Resident Evil aka BioHazard est un jeu qui décide d'utiliser les codes du cinéma d'horreur (dont je ne suis pas vraiment friand) pour créer ou orienter un genre selon l'angle qu'on adopte pour analyser l'objet. Je vais tenter de rendre hommage à cette oeuvre malgré ma culture assez maigre de ce type de jeu.
On retrouve clairement du "Alone in The Dark" dans RE1. Manoir pour oppresser, plan de caméra fixe pour suggérer, mobilité réduite pour étouffer. Cependant Capcom ajoute trois éléments à la formule pour définir l'identité de la série, et s'adapter intelligement à la technologie de son support.
Elément 1: L'acting.
Le jeu est parsemé de rares, mais très marquantes, cinématiques tournées avec des vrais mauvais acteurs.
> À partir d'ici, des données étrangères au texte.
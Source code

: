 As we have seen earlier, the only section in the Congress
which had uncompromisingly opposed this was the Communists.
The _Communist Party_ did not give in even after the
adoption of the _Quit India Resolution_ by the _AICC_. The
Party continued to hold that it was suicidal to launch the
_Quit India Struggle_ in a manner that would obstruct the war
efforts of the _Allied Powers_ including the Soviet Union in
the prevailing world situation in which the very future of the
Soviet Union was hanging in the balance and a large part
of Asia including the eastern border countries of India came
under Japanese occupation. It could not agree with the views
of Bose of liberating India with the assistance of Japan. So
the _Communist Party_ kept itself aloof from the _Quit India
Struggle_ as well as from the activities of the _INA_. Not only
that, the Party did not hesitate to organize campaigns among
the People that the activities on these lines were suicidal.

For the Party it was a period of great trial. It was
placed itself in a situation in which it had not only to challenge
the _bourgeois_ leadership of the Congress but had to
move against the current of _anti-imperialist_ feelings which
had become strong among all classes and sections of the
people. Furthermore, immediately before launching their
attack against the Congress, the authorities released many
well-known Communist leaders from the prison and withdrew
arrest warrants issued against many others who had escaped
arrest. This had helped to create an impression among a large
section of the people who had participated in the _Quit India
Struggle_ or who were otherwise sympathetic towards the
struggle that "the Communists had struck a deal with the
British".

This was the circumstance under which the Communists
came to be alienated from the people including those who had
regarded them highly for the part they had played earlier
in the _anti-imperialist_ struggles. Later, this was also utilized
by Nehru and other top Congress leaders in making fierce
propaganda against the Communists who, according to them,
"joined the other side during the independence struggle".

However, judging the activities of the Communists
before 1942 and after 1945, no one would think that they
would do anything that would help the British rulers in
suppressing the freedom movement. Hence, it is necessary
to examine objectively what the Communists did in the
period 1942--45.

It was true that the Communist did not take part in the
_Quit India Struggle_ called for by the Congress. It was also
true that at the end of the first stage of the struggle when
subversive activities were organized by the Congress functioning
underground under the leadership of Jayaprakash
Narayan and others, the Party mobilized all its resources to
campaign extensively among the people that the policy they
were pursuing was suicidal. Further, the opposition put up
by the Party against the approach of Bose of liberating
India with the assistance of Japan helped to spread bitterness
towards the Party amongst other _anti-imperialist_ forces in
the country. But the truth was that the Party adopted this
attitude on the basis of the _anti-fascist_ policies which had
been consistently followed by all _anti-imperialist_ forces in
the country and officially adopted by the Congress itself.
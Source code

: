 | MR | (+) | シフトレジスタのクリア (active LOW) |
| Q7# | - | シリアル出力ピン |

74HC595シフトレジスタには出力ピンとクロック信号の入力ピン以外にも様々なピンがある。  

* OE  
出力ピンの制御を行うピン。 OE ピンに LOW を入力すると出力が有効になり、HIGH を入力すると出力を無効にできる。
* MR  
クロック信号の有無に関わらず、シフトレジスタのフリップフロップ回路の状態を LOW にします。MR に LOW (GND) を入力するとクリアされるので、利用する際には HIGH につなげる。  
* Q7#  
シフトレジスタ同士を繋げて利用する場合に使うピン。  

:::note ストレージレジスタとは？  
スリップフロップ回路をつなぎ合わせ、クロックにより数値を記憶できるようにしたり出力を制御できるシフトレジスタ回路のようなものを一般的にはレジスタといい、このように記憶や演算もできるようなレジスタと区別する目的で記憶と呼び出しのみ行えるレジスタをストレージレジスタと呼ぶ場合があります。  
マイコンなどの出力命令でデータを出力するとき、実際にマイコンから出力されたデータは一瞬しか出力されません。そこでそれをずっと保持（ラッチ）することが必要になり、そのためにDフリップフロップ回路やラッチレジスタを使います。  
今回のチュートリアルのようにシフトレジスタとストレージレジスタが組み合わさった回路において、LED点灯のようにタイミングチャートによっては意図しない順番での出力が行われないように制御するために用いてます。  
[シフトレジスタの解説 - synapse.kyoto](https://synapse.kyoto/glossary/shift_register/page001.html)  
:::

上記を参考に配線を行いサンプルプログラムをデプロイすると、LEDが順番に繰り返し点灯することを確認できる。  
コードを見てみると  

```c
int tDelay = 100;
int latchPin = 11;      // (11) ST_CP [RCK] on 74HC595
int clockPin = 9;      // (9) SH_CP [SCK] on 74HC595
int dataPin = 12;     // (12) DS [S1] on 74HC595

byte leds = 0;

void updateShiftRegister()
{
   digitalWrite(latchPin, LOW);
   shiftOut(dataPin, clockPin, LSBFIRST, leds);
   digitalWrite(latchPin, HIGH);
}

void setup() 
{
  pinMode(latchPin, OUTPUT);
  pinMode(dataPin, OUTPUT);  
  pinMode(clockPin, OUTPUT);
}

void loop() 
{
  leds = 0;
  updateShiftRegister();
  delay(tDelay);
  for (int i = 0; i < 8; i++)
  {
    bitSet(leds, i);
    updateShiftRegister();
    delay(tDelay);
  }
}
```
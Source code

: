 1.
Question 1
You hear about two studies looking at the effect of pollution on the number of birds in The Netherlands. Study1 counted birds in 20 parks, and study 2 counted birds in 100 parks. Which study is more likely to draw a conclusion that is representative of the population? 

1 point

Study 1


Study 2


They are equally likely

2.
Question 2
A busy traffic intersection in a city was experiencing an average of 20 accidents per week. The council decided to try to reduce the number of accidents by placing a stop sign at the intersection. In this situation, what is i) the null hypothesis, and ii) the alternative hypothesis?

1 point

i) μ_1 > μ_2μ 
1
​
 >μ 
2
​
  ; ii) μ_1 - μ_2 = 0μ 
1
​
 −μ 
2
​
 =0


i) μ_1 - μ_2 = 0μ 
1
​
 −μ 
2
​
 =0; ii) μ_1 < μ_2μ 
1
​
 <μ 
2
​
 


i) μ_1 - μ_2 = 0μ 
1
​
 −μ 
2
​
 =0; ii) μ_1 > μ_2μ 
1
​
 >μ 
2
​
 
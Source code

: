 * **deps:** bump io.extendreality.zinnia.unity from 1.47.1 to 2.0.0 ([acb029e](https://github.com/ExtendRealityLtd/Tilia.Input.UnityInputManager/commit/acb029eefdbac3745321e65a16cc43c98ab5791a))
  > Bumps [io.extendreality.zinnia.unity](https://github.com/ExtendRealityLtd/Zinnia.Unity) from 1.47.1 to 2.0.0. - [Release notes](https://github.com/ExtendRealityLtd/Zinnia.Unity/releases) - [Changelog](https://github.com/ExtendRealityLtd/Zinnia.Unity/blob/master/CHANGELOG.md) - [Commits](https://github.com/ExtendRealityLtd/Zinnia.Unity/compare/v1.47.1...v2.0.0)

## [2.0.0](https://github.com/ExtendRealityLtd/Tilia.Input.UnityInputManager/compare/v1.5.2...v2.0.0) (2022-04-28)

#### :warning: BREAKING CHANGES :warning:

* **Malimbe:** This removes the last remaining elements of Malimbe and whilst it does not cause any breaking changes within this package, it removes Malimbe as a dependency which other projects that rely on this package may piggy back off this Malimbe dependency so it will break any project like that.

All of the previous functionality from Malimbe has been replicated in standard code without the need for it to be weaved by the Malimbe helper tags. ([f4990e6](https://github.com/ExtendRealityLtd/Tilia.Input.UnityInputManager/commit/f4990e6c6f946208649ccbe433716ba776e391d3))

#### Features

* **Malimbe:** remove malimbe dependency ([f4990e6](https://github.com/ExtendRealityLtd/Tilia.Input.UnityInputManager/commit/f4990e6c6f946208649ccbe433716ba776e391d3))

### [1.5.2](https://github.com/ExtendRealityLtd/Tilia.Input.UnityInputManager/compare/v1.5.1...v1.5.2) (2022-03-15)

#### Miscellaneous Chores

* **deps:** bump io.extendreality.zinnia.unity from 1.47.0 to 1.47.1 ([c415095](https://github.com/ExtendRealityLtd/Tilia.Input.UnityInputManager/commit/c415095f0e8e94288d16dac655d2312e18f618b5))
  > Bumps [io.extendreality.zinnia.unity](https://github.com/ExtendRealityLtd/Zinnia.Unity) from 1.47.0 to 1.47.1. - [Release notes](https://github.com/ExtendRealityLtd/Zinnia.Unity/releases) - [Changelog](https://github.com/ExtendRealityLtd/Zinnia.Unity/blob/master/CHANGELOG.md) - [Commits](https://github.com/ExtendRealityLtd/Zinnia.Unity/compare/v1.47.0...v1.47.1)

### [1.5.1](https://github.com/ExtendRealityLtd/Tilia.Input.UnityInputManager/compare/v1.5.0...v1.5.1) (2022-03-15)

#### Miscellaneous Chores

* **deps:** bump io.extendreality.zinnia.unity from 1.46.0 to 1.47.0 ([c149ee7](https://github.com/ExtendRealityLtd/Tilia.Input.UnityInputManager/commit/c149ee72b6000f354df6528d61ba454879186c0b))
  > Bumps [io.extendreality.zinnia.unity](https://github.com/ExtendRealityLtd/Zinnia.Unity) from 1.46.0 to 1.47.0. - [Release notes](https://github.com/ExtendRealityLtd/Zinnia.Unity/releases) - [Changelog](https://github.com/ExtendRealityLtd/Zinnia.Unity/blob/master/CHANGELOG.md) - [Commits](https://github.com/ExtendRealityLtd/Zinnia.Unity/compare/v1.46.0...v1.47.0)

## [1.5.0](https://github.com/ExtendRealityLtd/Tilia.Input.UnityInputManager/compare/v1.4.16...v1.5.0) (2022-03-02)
Le tout sonne terriblement cheap, au point qu'on se croirait dans une mauvaise série B. Est ce un choix ou juste un terrible raté? Je ne saurais me prononcer (manque de donnée) mais je trouve que cela plonge directement dans l'ambience. Le jeu contient une part de dialogue en américain, alors que le jeu est de production japonaise. Là, c'est clairement un choix, une volonté de faire un projet qui référence le cinéma occidentale, "avec des vraies voix de cain-ri dedans".
Elément 2: L'action.
Le jeu décide de mettre à la disposition du joueur tout un tas d'armement qui est au coeur du gameplay. Les armes et munitions de bases sont rares, les armes puissantes le sont encore plus. L'ajout de cette mécanique de jeu créé une tension sans précédent. "Je te donne du matos, la question est: faut il l'utiliser maintenant, ou faut il le garder pour plus tard?"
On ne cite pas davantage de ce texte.